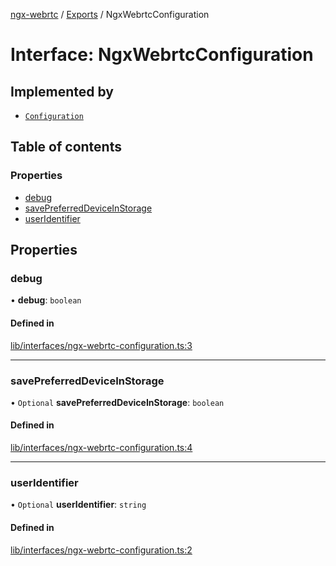[ngx-webrtc](https://github.com/lotterfriends/ngx-webrtc/tree/main/libs/ngx-webrtc/docs/README.md) / [Exports](https://github.com/lotterfriends/ngx-webrtc/tree/main/libs/ngx-webrtc/docs/modules.md) / NgxWebrtcConfiguration

# Interface: NgxWebrtcConfiguration

## Implemented by

- [`Configuration`](https://github.com/lotterfriends/ngx-webrtc/tree/main/libs/ngx-webrtc/docs/classes/Configuration.md)

## Table of contents

### Properties

- [debug](https://github.com/lotterfriends/ngx-webrtc/tree/main/libs/ngx-webrtc/docs/interfaces/NgxWebrtcConfiguration.md#debug)
- [savePreferredDeviceInStorage](https://github.com/lotterfriends/ngx-webrtc/tree/main/libs/ngx-webrtc/docs/interfaces/NgxWebrtcConfiguration.md#savepreferreddeviceinstorage)
- [userIdentifier](https://github.com/lotterfriends/ngx-webrtc/tree/main/libs/ngx-webrtc/docs/interfaces/NgxWebrtcConfiguration.md#useridentifier)

## Properties

### debug

• **debug**: `boolean`

#### Defined in

[lib/interfaces/ngx-webrtc-configuration.ts:3](https://github.com/lotterfriends/video-chat/blob/1e50ece/libs/ngx-webrtc/src/lib/interfaces/ngx-webrtc-configuration.ts#L3)

___

### savePreferredDeviceInStorage

• `Optional` **savePreferredDeviceInStorage**: `boolean`

#### Defined in

[lib/interfaces/ngx-webrtc-configuration.ts:4](https://github.com/lotterfriends/video-chat/blob/1e50ece/libs/ngx-webrtc/src/lib/interfaces/ngx-webrtc-configuration.ts#L4)

___

### userIdentifier

• `Optional` **userIdentifier**: `string`

#### Defined in

[lib/interfaces/ngx-webrtc-configuration.ts:2](https://github.com/lotterfriends/video-chat/blob/1e50ece/libs/ngx-webrtc/src/lib/interfaces/ngx-webrtc-configuration.ts#L2)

□ □ □

DIRECTIONS
Wherever the word "video" turns up in the material, copy the whole line.

WRITTEN ANSWER
[lib/interfaces/ngx-webrtc-configuration.ts:3](https://github.com/lotterfriends/video-chat/blob/1e50ece/libs/ngx-webrtc/src/lib/interfaces/ngx-webrtc-configuration.ts#L3)
[lib/interfaces/ngx-webrtc-configuration.ts:4](https://github.com/lotterfriends/video-chat/blob/1e50ece/libs/ngx-webrtc/src/lib/interfaces/ngx-webrtc-configuration.ts#L4)
[lib/interfaces/ngx-webrtc-configuration.ts:2](https://github.com/lotterfriends/video-chat/blob/1e50ece/libs/ngx-webrtc/src/lib/interfaces/ngx-webrtc-configuration.ts#L2)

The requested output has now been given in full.